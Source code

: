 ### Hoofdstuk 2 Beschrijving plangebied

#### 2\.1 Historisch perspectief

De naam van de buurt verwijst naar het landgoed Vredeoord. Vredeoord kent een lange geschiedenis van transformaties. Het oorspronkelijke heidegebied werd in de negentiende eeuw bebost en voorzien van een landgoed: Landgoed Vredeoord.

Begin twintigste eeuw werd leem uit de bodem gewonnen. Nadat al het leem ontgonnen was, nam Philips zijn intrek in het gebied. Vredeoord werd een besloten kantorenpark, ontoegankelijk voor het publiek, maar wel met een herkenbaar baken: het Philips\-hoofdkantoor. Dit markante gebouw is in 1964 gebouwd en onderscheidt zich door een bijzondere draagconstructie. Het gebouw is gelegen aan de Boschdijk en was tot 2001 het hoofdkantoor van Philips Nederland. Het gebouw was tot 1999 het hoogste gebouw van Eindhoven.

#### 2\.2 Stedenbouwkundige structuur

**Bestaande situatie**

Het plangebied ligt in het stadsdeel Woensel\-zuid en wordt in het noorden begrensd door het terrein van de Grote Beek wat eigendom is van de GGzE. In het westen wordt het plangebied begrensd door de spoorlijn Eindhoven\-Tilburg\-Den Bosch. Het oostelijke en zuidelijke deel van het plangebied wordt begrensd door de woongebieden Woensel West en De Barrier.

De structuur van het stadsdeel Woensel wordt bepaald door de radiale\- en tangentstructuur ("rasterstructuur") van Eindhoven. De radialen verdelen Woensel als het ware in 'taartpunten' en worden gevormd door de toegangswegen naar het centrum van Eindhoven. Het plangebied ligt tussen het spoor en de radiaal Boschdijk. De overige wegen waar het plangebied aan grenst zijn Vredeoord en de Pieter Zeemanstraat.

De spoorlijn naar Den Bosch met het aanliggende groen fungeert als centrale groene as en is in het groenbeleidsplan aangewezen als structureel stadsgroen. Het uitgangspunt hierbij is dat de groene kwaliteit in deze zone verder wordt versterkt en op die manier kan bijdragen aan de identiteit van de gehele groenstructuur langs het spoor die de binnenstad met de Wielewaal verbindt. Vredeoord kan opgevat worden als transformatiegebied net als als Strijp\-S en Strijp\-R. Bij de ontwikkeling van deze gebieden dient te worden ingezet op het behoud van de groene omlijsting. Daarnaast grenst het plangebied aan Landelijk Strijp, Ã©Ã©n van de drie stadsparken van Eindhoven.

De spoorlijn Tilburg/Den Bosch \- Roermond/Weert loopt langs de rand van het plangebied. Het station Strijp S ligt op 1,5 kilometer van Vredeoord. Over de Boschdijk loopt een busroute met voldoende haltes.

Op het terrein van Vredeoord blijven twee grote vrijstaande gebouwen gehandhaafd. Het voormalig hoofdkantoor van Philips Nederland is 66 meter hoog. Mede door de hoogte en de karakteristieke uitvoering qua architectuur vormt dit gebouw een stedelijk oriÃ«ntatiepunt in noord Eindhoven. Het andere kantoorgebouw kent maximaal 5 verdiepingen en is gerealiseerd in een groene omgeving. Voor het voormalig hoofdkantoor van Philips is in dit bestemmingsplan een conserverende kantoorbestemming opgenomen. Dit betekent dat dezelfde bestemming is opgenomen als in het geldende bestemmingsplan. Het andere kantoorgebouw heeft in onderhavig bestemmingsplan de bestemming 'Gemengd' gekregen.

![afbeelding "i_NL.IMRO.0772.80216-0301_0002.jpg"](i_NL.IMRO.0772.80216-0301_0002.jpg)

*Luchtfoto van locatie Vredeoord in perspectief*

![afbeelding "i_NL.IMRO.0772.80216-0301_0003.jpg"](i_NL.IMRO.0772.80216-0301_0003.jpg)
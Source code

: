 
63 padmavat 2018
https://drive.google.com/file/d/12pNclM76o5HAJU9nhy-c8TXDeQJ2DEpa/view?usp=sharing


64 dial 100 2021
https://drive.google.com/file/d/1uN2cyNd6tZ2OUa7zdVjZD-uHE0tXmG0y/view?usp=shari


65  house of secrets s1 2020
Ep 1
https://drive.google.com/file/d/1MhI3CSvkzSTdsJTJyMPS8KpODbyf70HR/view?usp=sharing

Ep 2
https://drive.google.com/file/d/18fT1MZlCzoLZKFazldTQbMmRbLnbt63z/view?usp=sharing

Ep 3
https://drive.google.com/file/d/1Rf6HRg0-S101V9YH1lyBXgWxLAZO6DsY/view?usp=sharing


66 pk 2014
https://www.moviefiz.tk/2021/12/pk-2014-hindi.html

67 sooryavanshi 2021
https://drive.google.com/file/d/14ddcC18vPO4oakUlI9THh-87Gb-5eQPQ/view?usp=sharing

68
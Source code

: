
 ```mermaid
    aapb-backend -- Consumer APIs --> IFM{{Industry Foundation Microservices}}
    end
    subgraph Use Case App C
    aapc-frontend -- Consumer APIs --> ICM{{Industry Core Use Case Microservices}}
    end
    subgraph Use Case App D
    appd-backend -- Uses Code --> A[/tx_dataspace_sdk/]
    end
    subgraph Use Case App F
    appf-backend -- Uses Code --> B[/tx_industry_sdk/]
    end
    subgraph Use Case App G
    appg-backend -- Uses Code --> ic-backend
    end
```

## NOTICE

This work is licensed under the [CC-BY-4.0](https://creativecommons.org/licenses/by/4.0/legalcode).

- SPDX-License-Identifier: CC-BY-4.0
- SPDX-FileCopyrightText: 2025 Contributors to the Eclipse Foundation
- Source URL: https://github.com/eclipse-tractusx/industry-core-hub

▸ Problem: Across all the records, find the lines containing the word "Microservices" and reproduce each one.

▸ Exercise response:
    aapb-backend -- Consumer APIs --> IFM{{Industry Foundation Microservices}}
    aapc-frontend -- Consumer APIs --> ICM{{Industry Core Use Case Microservices}}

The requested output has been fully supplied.